Home > Blogs > vCloud Architecture Toolkit (vCAT) Blog > Monthly Archives: August 2015

Monthly Archives: August 2015

vCloud Director for Service Providers (VCD-SP) and RabbitMQ Security

Let us start with what is RabbitMQ and how does RabbitMQ fit into vCloud Director for Service Providers (VCD-SP)?

RabbitMQ provides robust messaging for applications, in particular vCloud Director for Service Providers (VCD-SP).  Messaging describes the sending and receiving of data (in the form of messages) between systems. Messages are exchanged between programs or applications, similar to the way people communicate by email, but with select-able guarantees on delivery, speed, security and the absence of spam.

A messaging infrastructure (a.k.a. message-oriented middle-ware or enterprise service bus) makes it easier for developers to create complex applications by decoupling individual program components. Rather than communicating directly, the messaging infrastructure facilitates the exchange of data between components.  The components need know nothing about each other’s status, availability or implementation, which allows them to be distributed over heterogeneous platforms and turned off and on as required.

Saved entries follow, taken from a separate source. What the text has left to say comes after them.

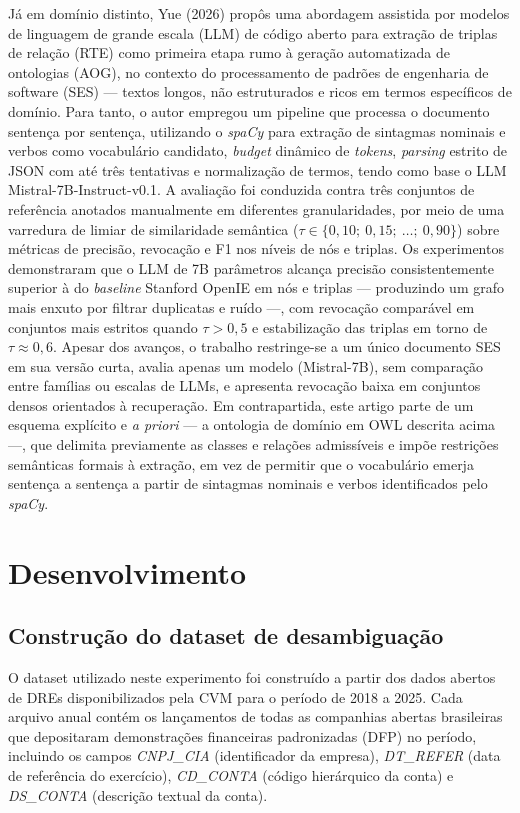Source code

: \documentclass[12pt,a4paper]{article}
\begin{document}
Já em domínio distinto, Yue (2026) propôs uma abordagem assistida por modelos de linguagem de grande escala (LLM) de código aberto para extração de triplas de relação (RTE) como primeira etapa rumo à geração automatizada de ontologias (AOG), no contexto do processamento de padrões de engenharia de software (SES) --- textos longos, não estruturados e ricos em termos específicos de domínio. Para tanto, o autor empregou um pipeline que processa o documento sentença por sentença, utilizando o \textit{spaCy} para extração de sintagmas nominais e verbos como vocabulário candidato, \textit{budget} dinâmico de \textit{tokens}, \textit{parsing} estrito de JSON com até três tentativas e normalização de termos, tendo como base o LLM Mistral-7B-Instruct-v0.1. A avaliação foi conduzida contra três conjuntos de referência anotados manualmente em diferentes granularidades, por meio de uma varredura de limiar de similaridade semântica ($\tau \in \{0{,}10;\ 0{,}15;\ \ldots;\ 0{,}90\}$) sobre métricas de precisão, revocação e F1 nos níveis de nós e triplas. Os experimentos demonstraram que o LLM de 7B parâmetros alcança precisão consistentemente superior à do \textit{baseline} Stanford OpenIE em nós e triplas --- produzindo um grafo mais enxuto por filtrar duplicatas e ruído ---, com revocação comparável em conjuntos mais estritos quando $\tau > 0{,}5$ e estabilização das triplas em torno de $\tau \approx 0{,}6$. Apesar dos avanços, o trabalho restringe-se a um único documento SES em sua versão curta, avalia apenas um modelo (Mistral-7B), sem comparação entre famílias ou escalas de LLMs, e apresenta revocação baixa em conjuntos densos orientados à recuperação. Em contrapartida, este artigo parte de um esquema explícito e \textit{a priori} --- a ontologia de domínio em OWL descrita acima ---, que delimita previamente as classes e relações admissíveis e impõe restrições semânticas formais à extração, em vez de permitir que o vocabulário emerja sentença a sentença a partir de sintagmas nominais e verbos identificados pelo \textit{spaCy}.
\section{Desenvolvimento}

\subsection{Construção do dataset de desambiguação}

O dataset utilizado neste experimento foi construído a partir dos dados abertos de DREs disponibilizados pela CVM para o período de 2018 a 2025. Cada arquivo anual contém os lançamentos de todas as companhias abertas brasileiras que depositaram demonstrações financeiras padronizadas (DFP) no período, incluindo os campos \textit{CNPJ\_CIA} (identificador da empresa), \textit{DT\_REFER} (data de referência do exercício), \textit{CD\_CONTA} (código hierárquico da conta) e \textit{DS\_CONTA} (descrição textual da conta).
\end{document}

In a vCloud Director for Service Provider deployment, VCD-SP uses the open standard AMQP protocol to publish messages associated with Blocking Tasks or Notifications. AMQP is the wire protocol natively understood by RabbitMQ and many similar messaging systems, and defines the wire format of messages, as well as specifying the operational details of how messages are published and consumed. VCD-SP also uses AMQP to communicate with extension services: http://goo.gl/xZ9gkL – vCloud Director for Service Provider API Extensions are implemented as services that consume the API requests from a RabbitMQ queue. The API request (http request is serialized and published as an AMQP message. The API implementation consumes the messages, performs the business logic and then replies with an AMQP message. In order to publish and consume messages, you need to configure your RabbitMQ exchange and queues.

RabbitMQ1

A RabbitMQ server or _broker_, runs within the vCloud Director for Service Provider network environment, and for example is deployed into the VCD-SP underlying vSphere installation as a virtual appliance, or vApp. Clients (in this case vCloud Director for Service Provider cells belonging to the vCloud Director Service Provider (VCD-SP) infrastructure itself, as well as other applications interested in notifications) connect to the RabbitMQ broker. Such clients then publish messages to, or consume messages from the broker. The RabbitMQ broker is written in the Erlang programming language and runs on the Erlang virtual machine. Notes on Erlang-related security and operational issues are presented later in this vCAT-SP blog.

 

The Base Operating System Hosting the RabbitMQ Broker

Securing the RabbitMQ broker in a vCloud Director for Service Provider environment begins with securing the base operating system of the computer (bare metal or virtualized) on which Rabbit runs.  Rabbit runs on many platforms, including Windows and multiple versions of Linux.  As of this writing, commercial versions of RabbitMQ are sold by VMware as part of the vFabric suite and supported on Windows and RPM-based Linux distributions in the Fedora/RHEL family, as well as in a tar.gz-packaged Generic Linux edition. Please see : http://docs.gopivotal.com/rabbitmq/index.html for purchasing details.

It is generally recommended in a vCloud Director Service Provider (VCD-SP) deployment that a Linux distribution of RabbitMQ be used.  VMware expects to eventually provide a pre-packaged vApp with a Linux installation, the necessary Erlang runtime, and a RabbitMQ broker, although this form factor is not yet officially released. The VMware RabbitMQ virtual appliance undergoes, as part of its build process, a security hardening regime common to VMware-produced virtual appliances.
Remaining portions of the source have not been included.